Property inputProcessorHandler.simplifier.class must be set to the fully qualified class name (FQCN) of the Simplifier.

For each IP to use, the property inputProcessorHandler.inputProcessor.class.<n> must exist specifying the FQCN of the IP. <n> is a positive integer number. The value specifies the execution order of the Input Processors, where the IP with the lowest number is executed first.

Platform upgrades

Any custom Input Processor configuration applied to a solution will take precedence over the default Input Processor configuration; because of this and the fact that Teneo Input Processor configurations are version specific the Platform will not be able to find the correct configuration in the custom Input Processor zip file until the custom IP configuration has been upgraded manually.

This means, that after an upgrade of the Teneo Platform a couple of steps are required to also upgrade the custom Input Processor configuration and these steps must be take for every solution which has a custom Input Processor configuration applied:

  1. Ensure any additional Input Processor libraries and/or modified config files are stored outside the Platform
    If the files are not stored externally, the pre-upgrade version of the IP configuration can be downloaded from Teneo Studio as explained here and the new/modified files can then be extracted from there
  2. Download and Save the existing custominputprocessorsetup.zip resource from Teneo Studio as explained here
  3. Then Delete the existing custominputprocessorsetup.zip resource from the solution as explained here
  4. Download an upgraded version of the Platform IP configuration from the solution (see Export language config)
    If at this stage a LANGUAGE_SETTINGS_MISSING error is seen, refer to the Troubleshooting
  5. Apply to the upgraded version of the IP configuration any changes that are required
  6. Re-zip and add again as a custominputprocessorsetup.zip file resource in Teneo Studio.

Troubleshooting

Tryout - "Directory missing" error

When an environment is upgrade, but a solution's custom Input Processor configuration has not yet be upgraded, then Engine will not start and an error will be displayed in the Tryout.

Tryout warning

Additionally, the same error is seen in Engine log files if a publish is made without upgrading first the IP configuration.

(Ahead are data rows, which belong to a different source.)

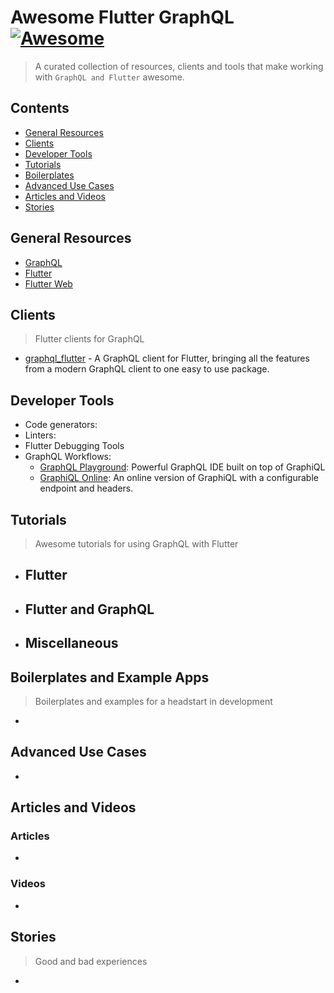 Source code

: # Awesome Flutter GraphQL [![Awesome](https://awesome.re/badge-flat2.svg)](https://awesome.re)

> A curated collection of resources, clients and tools that make working with `GraphQL and Flutter` awesome.

## Contents

- [General Resources](#general-resources)
- [Clients](#clients)
- [Developer Tools](#developer-tools)
- [Tutorials](#tutorials)
- [Boilerplates](#boilerplates-and-example-apps)
- [Advanced Use Cases](#advanced-use-cases)
- [Articles and Videos](#articles-and-videos)
- [Stories](#stories)

## General Resources

- [GraphQL](http://graphql.org/learn/)
- [Flutter](https://flutter.dev/)
- [Flutter Web](https://flutter.dev/web)

## Clients

> Flutter clients for GraphQL

- [graphql_flutter](https://pub.dev/packages/graphql_flutter) - A GraphQL client for Flutter, bringing all the features from a modern GraphQL client to one easy to use package.

## Developer Tools

- Code generators:
- Linters:
- Flutter Debugging Tools
- GraphQL Workflows:
  - [GraphQL Playground](https://github.com/graphcool/graphql-playground): Powerful GraphQL IDE built on top of GraphiQL
  - [GraphiQL Online](https://graphiql-online.com): An online version of GraphiQL with a configurable endpoint and headers.

## Tutorials

> Awesome tutorials for using GraphQL with Flutter

- Flutter
  - 
- Flutter and GraphQL
  - 
- Miscellaneous
  - 

## Boilerplates and Example Apps

> Boilerplates and examples for a headstart in development

- 
## Advanced Use Cases

- 

## Articles and Videos

### Articles

- 

### Videos

- 

## Stories

> Good and bad experiences

- 

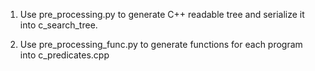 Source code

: 1. Use pre_processing.py to generate C++ readable tree and serialize it into c_search_tree.

2. Use pre_processing_func.py to generate functions for each program into c_predicates.cpp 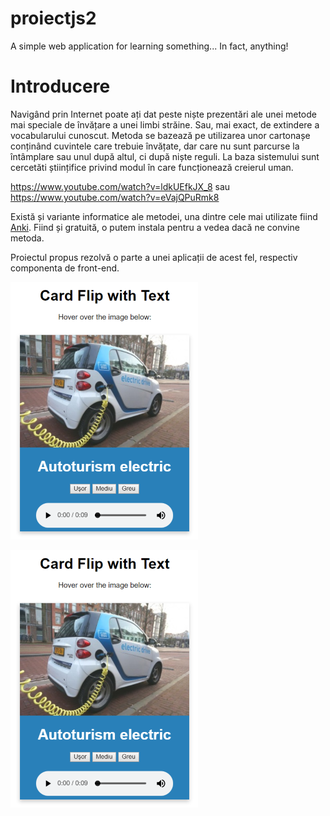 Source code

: # proiectjs2
A simple web application for learning something... In fact, anything!

# Introducere
Navigând prin Internet poate ați dat peste niște prezentări ale unei metode mai speciale de învățare a unei limbi străine. Sau, mai exact, de extindere a vocabularului cunoscut. Metoda se bazează pe utilizarea unor cartonașe conținând cuvintele care trebuie învățate, dar care nu sunt parcurse la întâmplare sau unul după altul, ci după niște reguli. La baza sistemului sunt cercetăti științifice privind modul în care funcționează creierul uman.

https://www.youtube.com/watch?v=ldkUEfkJX_8 sau https://www.youtube.com/watch?v=eVajQPuRmk8

Există și variante informatice ale metodei, una dintre cele mai utilizate fiind [Anki](https://apps.ankiweb.net/). Fiind și gratuită, o putem instala pentru a vedea dacă ne convine metoda. 

Proiectul propus rezolvă o parte a unei aplicații de acest fel, respectiv componenta de front-end.

<img src="/imagini/app.png" alt="Aplicatia" width="300" height="412">

![Img. 1](/imagini/app.png)




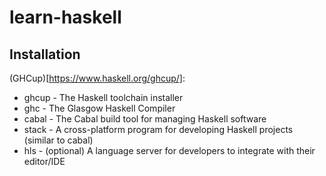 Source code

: # learn-haskell

## Installation

(GHCup)[https://www.haskell.org/ghcup/]:
  * ghcup - The Haskell toolchain installer
  * ghc   - The Glasgow Haskell Compiler
  * cabal - The Cabal build tool for managing Haskell software
  * stack - A cross-platform program for developing Haskell projects (similar to cabal)
  * hls   - (optional) A language server for developers to integrate with their editor/IDE
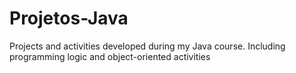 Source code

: # Projetos-Java
Projects and activities developed during my Java course. Including programming logic and object-oriented activities
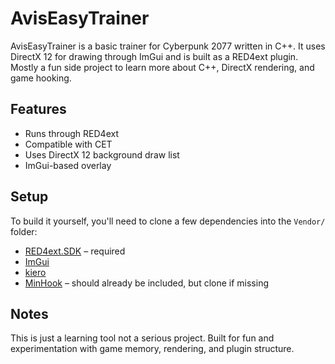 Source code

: # AvisEasyTrainer

AvisEasyTrainer is a basic trainer for Cyberpunk 2077 written in C++. It uses DirectX 12 for drawing through ImGui and is built as a RED4ext plugin. Mostly a fun side project to learn more about C++, DirectX rendering, and game hooking.

## Features

- Runs through RED4ext
- Compatible with CET
- Uses DirectX 12 background draw list
- ImGui-based overlay

## Setup

To build it yourself, you'll need to clone a few dependencies into the `Vendor/` folder:

- [RED4ext.SDK](https://github.com/wopss/RED4ext) – required
- [ImGui](https://github.com/ocornut/imgui)
- [kiero](https://github.com/Rebzzel/kiero)
- [MinHook](https://github.com/TsudaKageyu/minhook) – should already be included, but clone if missing

## Notes

This is just a learning tool not a serious project. Built for fun and experimentation with game memory, rendering, and plugin structure.
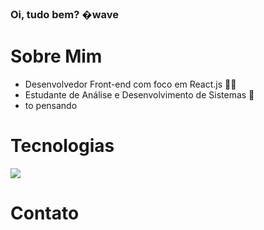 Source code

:### Oi, tudo bem? �wave

# Sobre Mim

* Desenvolvedor Front-end com foco em React.js 👨‍💻
* Estudante de Análise e Desenvolvimento de Sistemas 📜
* to pensando

# Tecnologias

<div>
  <img src="https://img.shields.io/badge/HTML5-E34F26?style=for-the-badge&logo=html5&logoColor=white" target="_blank" />
</div>


# Contato

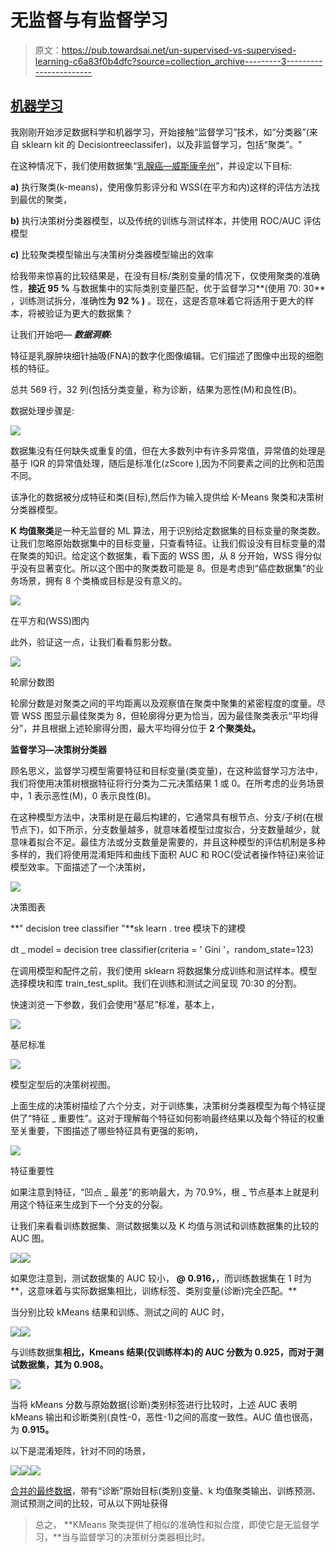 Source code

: # 无监督与有监督学习

> 原文：<https://pub.towardsai.net/un-supervised-vs-supervised-learning-c6a83f0b4dfc?source=collection_archive---------3----------------------->

## [机器学习](https://towardsai.net/p/category/machine-learning)

我刚刚开始涉足数据科学和机器学习，开始接触“监督学习”技术，如“分类器”(来自 sklearn kit 的 Decisiontreeclassifer)，以及非监督学习，包括“聚类”。"

在这种情况下，我们使用数据集“[乳腺癌—威斯康辛州](https://www.kaggle.com/uciml/breast-cancer-wisconsin-data/download)”，并设定以下目标:

**a)** 执行聚类(k-means)，使用像剪影评分和 WSS(在平方和内)这样的评估方法找到最优的聚类，

**b)** 执行决策树分类器模型，以及传统的训练与测试样本，并使用 ROC/AUC 评估模型

**c)** 比较聚类模型输出与决策树分类器模型输出的效率

给我带来惊喜的比较结果是，在没有目标/类别变量的情况下，仅使用聚类的准确性，**接近 95 %** 与数据集中的实际类别变量匹配，优于监督学习**(使用 70: 30** ，训练测试拆分，准确性**为 92 % )** 。现在，这是否意味着它将适用于更大的样本，将被验证为更大的数据集？

让我们开始吧— ***数据洞察:***

特征是乳腺肿块细针抽吸(FNA)的数字化图像编辑。它们描述了图像中出现的细胞核的特征。

总共 569 行，32 列(包括分类变量，称为诊断，结果为恶性(M)和良性(B)。

数据处理步骤是:

![](img/c8b354afbd73cbbb3cf10eea2f482908.png)

数据集没有任何缺失或重复的值，但在大多数列中有许多异常值，异常值的处理是基于 IQR 的异常值处理，随后是标准化(zScore ),因为不同要素之间的比例和范围不同。

该净化的数据被分成特征和类(目标),然后作为输入提供给 K-Means 聚类和决策树分类器模型。

**K 均值聚类**是一种无监督的 ML 算法，用于识别给定数据集的目标变量的聚类数。让我们忽略原始数据集中的目标变量，只查看特征。让我们假设没有目标变量的潜在聚类的知识。给定这个数据集，看下面的 WSS 图，从 8 分开始，WSS 得分似乎没有显著变化。所以这个图中的聚类数可能是 8。但是考虑到“癌症数据集”的业务场景，拥有 8 个类桶或目标是没有意义的。

![](img/be0eb4e30a14436f9a20e3d8cdb97ace.png)

在平方和(WSS)图内

此外，验证这一点，让我们看看剪影分数。

![](img/39efe869d2c0fbbb03437a976cbeda97.png)

轮廓分数图

轮廓分数是对聚类之间的平均距离以及观察值在聚类中聚集的紧密程度的度量。尽管 WSS 图显示最佳聚类为 8，但轮廓得分更为恰当，因为最佳聚类表示“平均得分”，并且根据上述轮廓得分图，最大平均得分位于 **2 个聚类处。**

**监督学习—决策树分类器**

顾名思义，监督学习模型需要特征和目标变量(类变量)，在这种监督学习方法中，我们将使用决策树根据特征将行分类为二元决策结果 1 或 0。在所考虑的业务场景中，1 表示恶性(M)，0 表示良性(B)。

在这种模型方法中，决策树是在最后构建的，它通常具有根节点、分支/子树(在根节点下)，如下所示，分支数量越多，就意味着模型过度拟合，分支数量越少，就意味着拟合不足。最佳方法或分支数量是需要的，并且这种模型的评估机制是多种多样的，我们将使用混淆矩阵和曲线下面积 AUC 和 ROC(受试者操作特征)来验证模型效率。下面描述了一个决策树，

![](img/839b71cd37d09b454fdbed112ac7eb9b.png)

决策图表

**" decision tree classifier "**sk learn . tree 模块下的建模

dt _ model = decision tree classifier(criteria = ' Gini '，random_state=123)

在调用模型和配件之前，我们使用 sklearn 将数据集分成训练和测试样本。模型选择模块和库 train_test_split。我们在训练和测试之间呈现 70:30 的分割。

快速浏览一下参数，我们会使用“基尼”标准，基本上，

![](img/96f41fa24d288f5e98abb46099705a56.png)

基尼标准

![](img/b0a6e4dca023daf2853ff3dfc0b05e90.png)

模型定型后的决策树视图。

上面生成的决策树描绘了六个分支，对于训练集，决策树分类器模型为每个特征提供了“特征 _ 重要性”。这对于理解每个特征如何影响最终结果以及每个特征的权重至关重要，下图描述了哪些特征具有更强的影响，

![](img/61096026070965a9ec3028c21c5c3342.png)

特征重要性

如果注意到特征，“凹点 _ 最差”的影响最大，为 70.9%，根 _ 节点基本上就是利用这个特征来生成到下一个分支的分裂。

让我们来看看训练数据集、测试数据集以及 K 均值与测试和训练数据集的比较的 AUC 图。

![](img/3fa3d3054bf367939c9816f56f79bcaf.png)![](img/be7a6a20b532b1b8534b3df18f346950.png)

如果您注意到，测试数据集的 AUC 较小， **@ 0.916，**，而训练数据集在 1 时为**，这意味着与实际数据集相比，训练标签、类别变量(诊断)完全匹配。**

当分别比较 kMeans 结果和训练、测试之间的 AUC 时，

![](img/affb22d1b1ca1f489b5555d1cbb4a196.png)![](img/a1aa27061cd01b017e957abd4a3576b0.png)

与训练数据集**相比，Kmeans 结果(仅训练样本)的 AUC 分数为 0.925，而对于测试数据集，其为 0.908。**

![](img/37800da8cec57a9de2f3671e636c76bc.png)

当将 kMeans 分数与原始数据(诊断)类别标签进行比较时，上述 AUC 表明 kMeans 输出和诊断类别(良性-0，恶性-1)之间的高度一致性。AUC 值也很高，为 **0.915。**

以下是混淆矩阵，针对不同的场景，

![](img/a5cca1be64f1f2b5c4c70cfafdc828cb.png)![](img/1d15b1eb8e5b6524095a119da6a8b446.png)![](img/33fce497989ed51b02c20aa6a0c5e2c3.png)

[合并的最终数据](http://www.kaggle.com/dataset/db445d1fbfe498ff91c204aafe9beac8b2afee3eaaf32fbaa2ae0832da791f7b)，带有“诊断”原始目标(类别)变量、k 均值聚类输出、训练预测、测试预测之间的比较，可从以下网址获得

> 总之， **KMeans 聚类提供了相似的准确性和拟合度，即使它是无监督学习，**当与监督学习的决策树分类器相比时。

The solution to this error is to perform the upgrade steps as described above.

Download IP configuration - LANGUAGE_SETTINGS_MISSING

When an environment is upgraded but a solution's custom IP configuration has not yet been upgraded then any attempt to Export language config (see section Export language config or step 4 in the above upgrade process) will result in an error.

Language Settings Missing

The solution to this error is to ensure that the existing custom IP configuration is removed from the solution before attempting to export as explained in step 3 in the above described upgrade process.